Connect to source and target metastores
Ready to migrate metadata? Hive Migrator, which comes bundled with Data Migrator, lets you transfer metadata from a source metastore to any number of target metastores. Connect to metastores by creating local or remote metadata agents. If you're creating a remote metadata agent, you have to use the WANdisco® CLI for this.
Supported metadata sources are: Apache Hive and AWS Glue Data Catalog.
Supported metadata targets are: Apache Hive, Azure SQL DB, AWS Glue Data Catalog, Databricks, Google Dataproc, and Snowflake.
To configure Databricks as a target, see Configure Databricks as a target.
To configure Google Dataproc as a target, see Configure Google Dataproc as a target.
To configure Snowflake as a target, see Configure Snowflake as a target.
Transactional tables may take longer to appear on the target cluster than expected. Hive Migrator uses a cautious approach to ensure data integrity. The following conditions must be met for table data to appear on the target:
- All corresponding data files are migrated.
- The table's transaction
writeId
is updated, confirming that all data files are on the target.
Hive Migrator uses migration gates to ensure data files are in place before meeting the second condition. Coming improvements to migration gates will change the conditions so table migrations may proceed without the need for the data migration to be live, reducing migration times.
Connect to metastores with the UI
Apache Hive
Review the basic Prerequisites for Apache Hive before you begin.
A remote agent is a service deployed on a remote host that connects to Data Migrator. A remote agent must be deployed on the target cluster if the source and target run different major Hive versions.
When deploying a remote agent on an environment where Hive uses MySQL, the JDBC Driver for MySQL must be copied into /opt/wandisco/hivemigrator
and made executable on the remote server.
If you’re connecting to a Hive metastore agent and using CDP 7.1.8, you need to create a symlink to postgresql-jdbc.jar
. See Missing PostgreSQL driver for more information.
From the Dashboard, select a product under Products.
infoData Migrator will attempt to auto-discover Apache Hive and create a metadata agent for your Hadoop source filesystem. Check whether an existing agent is listed under the Agents panel.
Auto-discovery will fail if Kerberos is enabled.
Select Connect To Metastore.
Select the Filesystem in which the data associated with the metadata is held. For Hive agents, this will likely be the Hadoop Distributed File System (HDFS) which contains the data for your tables.
Enter a Display Name.
(Optional, required when using a local agent for a target filesystem) - Enter a value for Configuration Path. The default path will be used if left blank.
noteLeave empty for a local, source Hive metastore agent.
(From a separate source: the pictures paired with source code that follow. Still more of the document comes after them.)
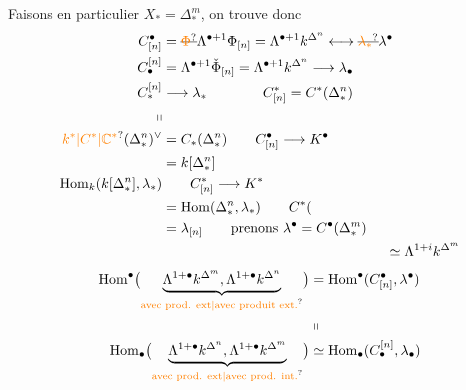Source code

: Faisons en particulier $X_*=\Delta^m_*$, on trouve donc
\[
\begin{aligned}
C^\bullet_{[n]}&=\deleted{\unsure{\Phi}}\Lambda^{\bullet+1}\Phi_{[n]}=\Lambda^{\bullet+1}k^{\Delta^n}\longleftrightarrow\deleted{\unsure{\lambda_*}}\lambda^\bullet\\
C_\bullet^{[n]}&=\Lambda^{\bullet+1}\check\Phi_{[n]}=\Lambda^{\bullet+1}k^{\Delta^n}\longrightarrow\lambda_\bullet\\
C_*^{[n]}&\longrightarrow\lambda_*\qquad\qquad C^*_{[n]}=C^*(\Delta^n_*)\\
\shortparallel\\
\unsure{k^*|C^*|\mathbb C^*}(\Delta^n_*)^\vee&=C_*(\Delta^n_*)\qquad C^\bullet_{[n]}\longrightarrow K^\bullet\\
&=k[\Delta^n_*]\\
\operatorname{Hom}_k(k[\Delta^n_*],\lambda_*)&\qquad C^*_{[n]}\longrightarrow K^*\\
&=\operatorname{Hom}(\Delta^n_*,\lambda_*)\qquad C^*(\\
&=\lambda_{[n]}\qquad\text{prenons }\lambda^\bullet=C^\bullet(\Delta^m_*)\\
&\hspace{16em}\simeq\Lambda^{1+i}k^{\Delta^m}
\end{aligned}
\]
\[
\begin{aligned}
\operatorname{Hom}^\bullet\bigl(\underbrace{\Lambda^{1+\bullet}k^{\Delta^m},\Lambda^{1+\bullet}k^{\Delta^n}}_{\text{\unsure{avec prod. ext|avec produit ext.}}}\bigr)
 &=\operatorname{Hom}^\bullet(C^\bullet_{[n]},\lambda^\bullet)\\
 &\shortparallel\\
\operatorname{Hom}_\bullet\bigl(\underbrace{\Lambda^{1+\bullet}k^{\Delta^n},\Lambda^{1+\bullet}k^{\Delta^m}}_{\text{\unsure{avec prod. ext|avec prod. int.}}}\bigr)
 &\simeq\operatorname{Hom}_\bullet(C_\bullet^{[n]},\lambda_\bullet)
\end{aligned}
\]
Data Migrator will autodetect Hive configuration in /etc/hive/conf when your local agent is located on a Hive client node, the parameter won't be required and shouldn't be configured.
For a local agent for a target metastore or when Hive config is not located in /etc/hive/conf, supply a path containing the hive-site.xml, core-site.xml, and hdfs-site.xml for that specific cluster.(Optional) - Enter Kerberos Configuration. Use the Hive service principal
hive/hostname@REALM
or a principal of similar permission. The keytab must be readable by the user running the Hive Migrator process and contain the appropriate principal.(Optional) - Select Override JDBC Connection Properties to override the JDBC properties used to connect to the Hive metastore database. You'll need to enable this option for migrating transactional, managed tables on Hive 3+ on CDP Hadoop clusters.
Enter the following details for both source and target agents:
Connection URL: The JDBC URL for the database.
Connection Driver Name: The full class of the JDBC driver. For example,
org.postgresql.Driver
.Connection Username: The username for your metastore database.
Connection Password: The password for your metastore database.
infoIf you're using MariaDB or MySQL, you need to manually add the JDBC driver to the classpath. See Manual JDBC driver configuration for more information.
(Optional) - Enter Default Filesystem Override to override the default filesystem URI. Recommended for complex use cases only.
Select Save.
After creating your agent, select a preferred operation mode to manage how metadata changes are detected. Select your preferred operation mode before using the agent with any metadata migrations.
Azure SQL DB
The Azure SQL DB agent integrates directly with the external metastore of an HDInsight cluster. A HDI cluster can be spun up before or after the agent is created, and the metadata can be made available to it via the Azure SQL DB as its external metastore.
Add the IP address of the Data Migrator host as a Azure SQL Server firewall rule.
From the Dashboard, select a product under Products.
Select Connect to Metastore.
Select the Filesystem in which the data associated with the metadata is held. For Azure SQL agents, this will likely be an ADLS2 Container.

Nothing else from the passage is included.